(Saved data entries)

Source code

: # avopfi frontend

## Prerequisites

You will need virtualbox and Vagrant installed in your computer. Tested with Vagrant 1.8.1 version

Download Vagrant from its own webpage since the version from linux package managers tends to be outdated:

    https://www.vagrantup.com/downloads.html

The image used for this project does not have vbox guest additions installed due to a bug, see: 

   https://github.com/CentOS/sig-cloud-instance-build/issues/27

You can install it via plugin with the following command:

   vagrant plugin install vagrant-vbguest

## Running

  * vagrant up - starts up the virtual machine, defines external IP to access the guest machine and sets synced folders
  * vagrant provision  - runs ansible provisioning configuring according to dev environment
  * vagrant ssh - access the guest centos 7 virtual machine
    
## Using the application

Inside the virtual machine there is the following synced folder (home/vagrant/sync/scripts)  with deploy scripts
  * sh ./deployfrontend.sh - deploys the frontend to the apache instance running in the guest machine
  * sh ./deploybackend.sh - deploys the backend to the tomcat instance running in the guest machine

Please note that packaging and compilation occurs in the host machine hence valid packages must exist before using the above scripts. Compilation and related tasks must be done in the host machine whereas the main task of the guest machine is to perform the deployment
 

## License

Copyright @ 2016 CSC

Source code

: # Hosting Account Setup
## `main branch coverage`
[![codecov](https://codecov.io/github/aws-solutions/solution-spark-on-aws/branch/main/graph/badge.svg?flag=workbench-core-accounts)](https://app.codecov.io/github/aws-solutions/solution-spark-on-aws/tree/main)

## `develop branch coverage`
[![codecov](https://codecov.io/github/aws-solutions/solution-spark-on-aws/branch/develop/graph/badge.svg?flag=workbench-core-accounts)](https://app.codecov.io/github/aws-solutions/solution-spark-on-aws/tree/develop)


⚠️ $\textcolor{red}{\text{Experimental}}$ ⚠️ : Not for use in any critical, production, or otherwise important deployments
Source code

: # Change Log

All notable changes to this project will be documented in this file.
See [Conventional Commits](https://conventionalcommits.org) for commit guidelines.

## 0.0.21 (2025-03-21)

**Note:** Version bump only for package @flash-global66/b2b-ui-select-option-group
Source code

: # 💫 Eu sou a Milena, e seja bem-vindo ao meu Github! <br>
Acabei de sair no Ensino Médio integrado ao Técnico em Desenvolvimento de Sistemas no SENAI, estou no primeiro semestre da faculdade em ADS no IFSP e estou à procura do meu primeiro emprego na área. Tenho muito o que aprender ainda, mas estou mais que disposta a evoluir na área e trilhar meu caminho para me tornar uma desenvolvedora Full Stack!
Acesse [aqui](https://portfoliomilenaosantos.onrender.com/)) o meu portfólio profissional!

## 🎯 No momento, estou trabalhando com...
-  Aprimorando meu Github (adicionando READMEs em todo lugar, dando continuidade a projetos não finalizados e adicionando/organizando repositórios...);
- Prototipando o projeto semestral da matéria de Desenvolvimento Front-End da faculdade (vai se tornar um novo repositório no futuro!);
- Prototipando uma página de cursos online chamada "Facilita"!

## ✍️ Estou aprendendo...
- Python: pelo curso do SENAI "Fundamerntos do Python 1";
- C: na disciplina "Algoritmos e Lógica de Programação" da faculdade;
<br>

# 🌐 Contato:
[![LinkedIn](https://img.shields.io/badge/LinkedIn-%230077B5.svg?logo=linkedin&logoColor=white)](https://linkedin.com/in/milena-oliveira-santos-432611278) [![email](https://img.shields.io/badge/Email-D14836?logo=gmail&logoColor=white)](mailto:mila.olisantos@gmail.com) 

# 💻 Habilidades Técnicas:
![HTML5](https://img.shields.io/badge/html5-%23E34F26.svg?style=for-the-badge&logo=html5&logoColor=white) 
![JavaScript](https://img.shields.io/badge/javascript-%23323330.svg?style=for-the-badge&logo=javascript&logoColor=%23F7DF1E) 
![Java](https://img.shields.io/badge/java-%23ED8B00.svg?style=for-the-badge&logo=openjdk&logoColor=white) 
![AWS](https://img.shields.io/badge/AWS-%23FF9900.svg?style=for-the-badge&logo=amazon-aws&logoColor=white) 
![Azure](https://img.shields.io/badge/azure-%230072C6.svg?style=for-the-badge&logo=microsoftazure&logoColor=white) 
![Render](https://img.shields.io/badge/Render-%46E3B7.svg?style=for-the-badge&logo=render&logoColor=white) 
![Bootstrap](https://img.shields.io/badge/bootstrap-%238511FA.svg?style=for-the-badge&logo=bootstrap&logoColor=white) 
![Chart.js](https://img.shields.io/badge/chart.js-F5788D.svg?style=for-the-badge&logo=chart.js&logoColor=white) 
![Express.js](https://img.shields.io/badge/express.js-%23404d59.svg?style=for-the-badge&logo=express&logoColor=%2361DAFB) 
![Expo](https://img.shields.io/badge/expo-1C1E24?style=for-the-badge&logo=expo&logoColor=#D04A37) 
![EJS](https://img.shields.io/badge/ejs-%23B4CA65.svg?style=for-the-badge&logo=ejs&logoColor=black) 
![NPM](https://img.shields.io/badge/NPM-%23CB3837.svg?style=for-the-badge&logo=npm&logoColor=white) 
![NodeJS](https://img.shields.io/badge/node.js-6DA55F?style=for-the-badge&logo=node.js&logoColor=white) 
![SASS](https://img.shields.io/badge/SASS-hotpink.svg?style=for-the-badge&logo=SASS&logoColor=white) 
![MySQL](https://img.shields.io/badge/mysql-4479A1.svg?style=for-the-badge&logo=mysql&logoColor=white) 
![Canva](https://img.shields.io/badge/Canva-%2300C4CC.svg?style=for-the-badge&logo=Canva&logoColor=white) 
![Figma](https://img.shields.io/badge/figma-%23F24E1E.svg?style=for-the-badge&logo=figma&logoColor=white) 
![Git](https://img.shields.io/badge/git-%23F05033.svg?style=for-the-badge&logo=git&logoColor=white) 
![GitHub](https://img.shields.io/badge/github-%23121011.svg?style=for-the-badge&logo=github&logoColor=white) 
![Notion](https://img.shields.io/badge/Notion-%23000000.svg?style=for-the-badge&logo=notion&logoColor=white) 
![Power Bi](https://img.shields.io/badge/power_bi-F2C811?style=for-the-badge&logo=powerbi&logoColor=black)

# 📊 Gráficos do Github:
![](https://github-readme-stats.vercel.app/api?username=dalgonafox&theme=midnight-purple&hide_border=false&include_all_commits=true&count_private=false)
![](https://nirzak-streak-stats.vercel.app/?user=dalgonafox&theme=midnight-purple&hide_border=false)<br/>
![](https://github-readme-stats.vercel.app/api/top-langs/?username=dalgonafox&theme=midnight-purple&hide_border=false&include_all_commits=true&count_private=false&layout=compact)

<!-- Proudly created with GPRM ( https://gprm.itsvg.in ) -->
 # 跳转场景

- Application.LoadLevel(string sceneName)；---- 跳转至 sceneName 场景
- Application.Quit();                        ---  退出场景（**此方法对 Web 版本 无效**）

**Your task:** From the data above, copy out every line with the string "core" in it.

**Response:**
[![codecov](https://codecov.io/github/aws-solutions/solution-spark-on-aws/branch/main/graph/badge.svg?flag=workbench-core-accounts)](https://app.codecov.io/github/aws-solutions/solution-spark-on-aws/tree/main)
[![codecov](https://codecov.io/github/aws-solutions/solution-spark-on-aws/branch/develop/graph/badge.svg?flag=workbench-core-accounts)](https://app.codecov.io/github/aws-solutions/solution-spark-on-aws/tree/develop)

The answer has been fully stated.